Nas alegações finais apresentadas ao Supremo, o órgão defendeu a anulação do processo e disse que Moraes não pode julgar o caso poder ter sido vítima do cancelamento de vistos e das sanções financeiras oriundas da Lei Magnitsky.

“Aqui o julgador é, ao mesmo tempo, a principal vítima das condutas que é chamado a julgar”, disse a DPU.

Com informações da Agência Brasil

Leia o resumo da notícia

- O ministro Alexandre de Moraes negou o pedido da Defensoria Pública da União para adiar o julgamento da ação penal contra Eduardo Bolsonaro.
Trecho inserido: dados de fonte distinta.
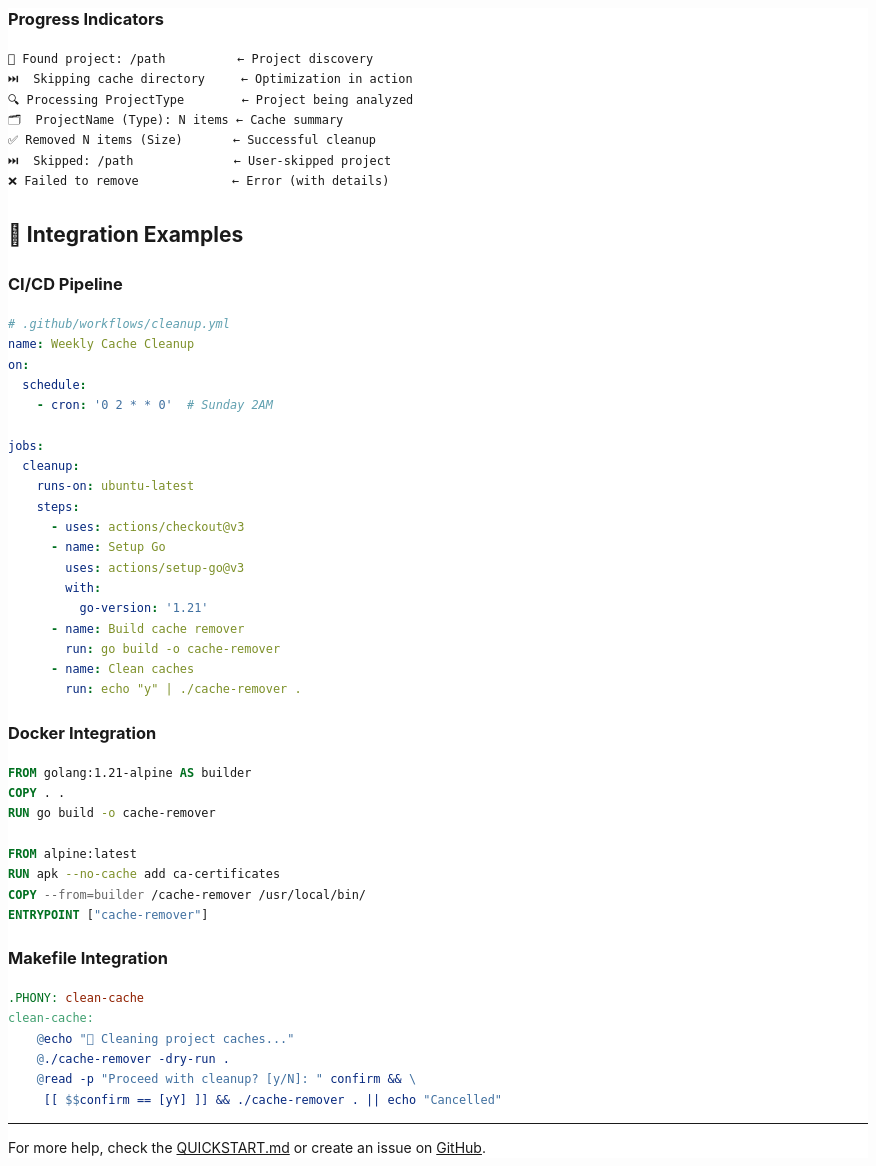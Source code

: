 ### Progress Indicators
```
📁 Found project: /path          ← Project discovery
⏭️  Skipping cache directory     ← Optimization in action
🔍 Processing ProjectType        ← Project being analyzed
🗂️  ProjectName (Type): N items ← Cache summary
✅ Removed N items (Size)       ← Successful cleanup
⏭️  Skipped: /path              ← User-skipped project
❌ Failed to remove             ← Error (with details)
```

## 🚀 Integration Examples

### CI/CD Pipeline
```yaml
# .github/workflows/cleanup.yml
name: Weekly Cache Cleanup
on:
  schedule:
    - cron: '0 2 * * 0'  # Sunday 2AM
    
jobs:
  cleanup:
    runs-on: ubuntu-latest
    steps:
      - uses: actions/checkout@v3
      - name: Setup Go
        uses: actions/setup-go@v3
        with:
          go-version: '1.21'
      - name: Build cache remover
        run: go build -o cache-remover
      - name: Clean caches
        run: echo "y" | ./cache-remover .
```

### Docker Integration
```dockerfile
FROM golang:1.21-alpine AS builder
COPY . .
RUN go build -o cache-remover

FROM alpine:latest
RUN apk --no-cache add ca-certificates
COPY --from=builder /cache-remover /usr/local/bin/
ENTRYPOINT ["cache-remover"]
```

### Makefile Integration
```makefile
.PHONY: clean-cache
clean-cache:
	@echo "🧹 Cleaning project caches..."
	@./cache-remover -dry-run .
	@read -p "Proceed with cleanup? [y/N]: " confirm && \
	 [[ $$confirm == [yY] ]] && ./cache-remover . || echo "Cancelled"
```

---

For more help, check the [QUICKSTART.md](QUICKSTART.md) or create an issue on [GitHub](https://github.com/abudhahir/projects-cache-clean/issues).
O caso será analisado pela Primeira Turma do STF nesta terça-feira (16), sob a acusação de coação no curso do processo.

- A defesa alegou que a Primeira Turma está incompleta, com quatro ministros, e pediu a convocação de outro integrante para o julgamento. Moraes rejeitou o argumento, afirmando que o regimento interno do STF permite o funcionamento das turmas com quórum mínimo de três ministros.

- A ação tem origem na denúncia da Procuradoria-Geral da República sobre a atuação de Eduardo Bolsonaro junto ao governo dos Estados Unidos para promover sanções e tarifas contra o Brasil. Em suas alegações finais, a Defensoria Pública da União pediu a anulação do processo e argumentou que Moraes não deveria julgar o caso por ser apontado como uma das vítimas das medidas investigadas.